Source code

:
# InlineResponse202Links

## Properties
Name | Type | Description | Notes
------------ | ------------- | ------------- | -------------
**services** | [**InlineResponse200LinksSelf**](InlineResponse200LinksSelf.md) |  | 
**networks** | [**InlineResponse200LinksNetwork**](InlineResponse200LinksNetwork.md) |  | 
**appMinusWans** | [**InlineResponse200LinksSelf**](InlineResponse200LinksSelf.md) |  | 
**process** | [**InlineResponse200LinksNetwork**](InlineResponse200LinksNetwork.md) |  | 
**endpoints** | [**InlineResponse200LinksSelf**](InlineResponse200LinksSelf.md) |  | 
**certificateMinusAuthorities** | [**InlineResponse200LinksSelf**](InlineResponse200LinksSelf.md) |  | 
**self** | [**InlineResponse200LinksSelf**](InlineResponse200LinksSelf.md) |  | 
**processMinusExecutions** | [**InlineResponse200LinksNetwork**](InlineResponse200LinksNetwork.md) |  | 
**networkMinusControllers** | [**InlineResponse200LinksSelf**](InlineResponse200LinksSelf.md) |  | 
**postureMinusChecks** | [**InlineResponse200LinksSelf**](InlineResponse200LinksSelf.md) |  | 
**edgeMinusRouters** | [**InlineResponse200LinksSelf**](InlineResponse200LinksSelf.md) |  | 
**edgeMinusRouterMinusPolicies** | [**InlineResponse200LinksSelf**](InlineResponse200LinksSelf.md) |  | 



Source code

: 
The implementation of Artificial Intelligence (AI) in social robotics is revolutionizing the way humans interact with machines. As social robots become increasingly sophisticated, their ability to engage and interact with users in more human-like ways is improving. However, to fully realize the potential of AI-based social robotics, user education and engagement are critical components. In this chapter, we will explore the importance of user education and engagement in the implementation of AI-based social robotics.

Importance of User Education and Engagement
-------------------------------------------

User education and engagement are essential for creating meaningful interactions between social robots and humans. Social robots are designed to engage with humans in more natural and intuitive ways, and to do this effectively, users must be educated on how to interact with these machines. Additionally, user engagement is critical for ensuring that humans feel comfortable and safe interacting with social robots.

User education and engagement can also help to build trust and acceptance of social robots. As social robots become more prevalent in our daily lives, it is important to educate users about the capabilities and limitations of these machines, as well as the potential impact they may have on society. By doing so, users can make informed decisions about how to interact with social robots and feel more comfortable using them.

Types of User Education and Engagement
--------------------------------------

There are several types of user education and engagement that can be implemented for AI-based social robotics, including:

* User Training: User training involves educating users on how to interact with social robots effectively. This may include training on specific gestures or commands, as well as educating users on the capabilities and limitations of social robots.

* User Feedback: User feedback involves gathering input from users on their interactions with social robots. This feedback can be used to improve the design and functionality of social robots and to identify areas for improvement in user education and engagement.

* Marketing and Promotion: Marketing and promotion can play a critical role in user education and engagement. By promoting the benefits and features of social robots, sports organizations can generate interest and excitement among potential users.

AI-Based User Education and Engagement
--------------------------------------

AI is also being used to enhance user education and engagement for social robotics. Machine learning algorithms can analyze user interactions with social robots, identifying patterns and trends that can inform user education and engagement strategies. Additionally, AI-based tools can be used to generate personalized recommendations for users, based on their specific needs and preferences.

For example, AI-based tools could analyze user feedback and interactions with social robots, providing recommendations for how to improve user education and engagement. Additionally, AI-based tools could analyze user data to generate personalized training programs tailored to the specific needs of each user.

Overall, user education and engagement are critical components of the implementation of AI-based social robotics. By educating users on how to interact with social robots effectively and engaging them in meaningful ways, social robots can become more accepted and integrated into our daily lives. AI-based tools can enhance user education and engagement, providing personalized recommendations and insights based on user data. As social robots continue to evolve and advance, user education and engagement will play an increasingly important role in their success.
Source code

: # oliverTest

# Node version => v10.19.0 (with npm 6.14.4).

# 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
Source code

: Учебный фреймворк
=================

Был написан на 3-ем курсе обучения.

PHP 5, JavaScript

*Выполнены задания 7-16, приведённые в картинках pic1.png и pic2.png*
* * * * *
Exercise description: Word for word, give back the data shown above.

Written solution:
Source code

:
# InlineResponse202Links

## Properties
Name | Type | Description | Notes
------------ | ------------- | ------------- | -------------
**services** | [**InlineResponse200LinksSelf**](InlineResponse200LinksSelf.md) |  | 
**networks** | [**InlineResponse200LinksNetwork**](InlineResponse200LinksNetwork.md) |  | 
**appMinusWans** | [**InlineResponse200LinksSelf**](InlineResponse200LinksSelf.md) |  | 
**process** | [**InlineResponse200LinksNetwork**](InlineResponse200LinksNetwork.md) |  | 
**endpoints** | [**InlineResponse200LinksSelf**](InlineResponse200LinksSelf.md) |  | 
**certificateMinusAuthorities** | [**InlineResponse200LinksSelf**](InlineResponse200LinksSelf.md) |  | 
**self** | [**InlineResponse200LinksSelf**](InlineResponse200LinksSelf.md) |  | 
**processMinusExecutions** | [**InlineResponse200LinksNetwork**](InlineResponse200LinksNetwork.md) |  | 
**networkMinusControllers** | [**InlineResponse200LinksSelf**](InlineResponse200LinksSelf.md) |  | 
**postureMinusChecks** | [**InlineResponse200LinksSelf**](InlineResponse200LinksSelf.md) |  | 
**edgeMinusRouters** | [**InlineResponse200LinksSelf**](InlineResponse200LinksSelf.md) |  | 
**edgeMinusRouterMinusPolicies** | [**InlineResponse200LinksSelf**](InlineResponse200LinksSelf.md) |  | 



Source code

: 
The implementation of Artificial Intelligence (AI) in social robotics is revolutionizing the way humans interact with machines. As social robots become increasingly sophisticated, their ability to engage and interact with users in more human-like ways is improving. However, to fully realize the potential of AI-based social robotics, user education and engagement are critical components. In this chapter, we will explore the importance of user education and engagement in the implementation of AI-based social robotics.

Importance of User Education and Engagement
-------------------------------------------

User education and engagement are essential for creating meaningful interactions between social robots and humans. Social robots are designed to engage with humans in more natural and intuitive ways, and to do this effectively, users must be educated on how to interact with these machines. Additionally, user engagement is critical for ensuring that humans feel comfortable and safe interacting with social robots.

User education and engagement can also help to build trust and acceptance of social robots. As social robots become more prevalent in our daily lives, it is important to educate users about the capabilities and limitations of these machines, as well as the potential impact they may have on society. By doing so, users can make informed decisions about how to interact with social robots and feel more comfortable using them.

Types of User Education and Engagement
--------------------------------------

There are several types of user education and engagement that can be implemented for AI-based social robotics, including:

* User Training: User training involves educating users on how to interact with social robots effectively. This may include training on specific gestures or commands, as well as educating users on the capabilities and limitations of social robots.

* User Feedback: User feedback involves gathering input from users on their interactions with social robots. This feedback can be used to improve the design and functionality of social robots and to identify areas for improvement in user education and engagement.

* Marketing and Promotion: Marketing and promotion can play a critical role in user education and engagement. By promoting the benefits and features of social robots, sports organizations can generate interest and excitement among potential users.

AI-Based User Education and Engagement
--------------------------------------

AI is also being used to enhance user education and engagement for social robotics. Machine learning algorithms can analyze user interactions with social robots, identifying patterns and trends that can inform user education and engagement strategies. Additionally, AI-based tools can be used to generate personalized recommendations for users, based on their specific needs and preferences.

For example, AI-based tools could analyze user feedback and interactions with social robots, providing recommendations for how to improve user education and engagement. Additionally, AI-based tools could analyze user data to generate personalized training programs tailored to the specific needs of each user.

Overall, user education and engagement are critical components of the implementation of AI-based social robotics. By educating users on how to interact with social robots effectively and engaging them in meaningful ways, social robots can become more accepted and integrated into our daily lives. AI-based tools can enhance user education and engagement, providing personalized recommendations and insights based on user data. As social robots continue to evolve and advance, user education and engagement will play an increasingly important role in their success.
Source code

: # oliverTest

# Node version => v10.19.0 (with npm 6.14.4).

# 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
Source code

: Учебный фреймворк
=================

Был написан на 3-ем курсе обучения.

PHP 5, JavaScript

*Выполнены задания 7-16, приведённые в картинках pic1.png и pic2.png*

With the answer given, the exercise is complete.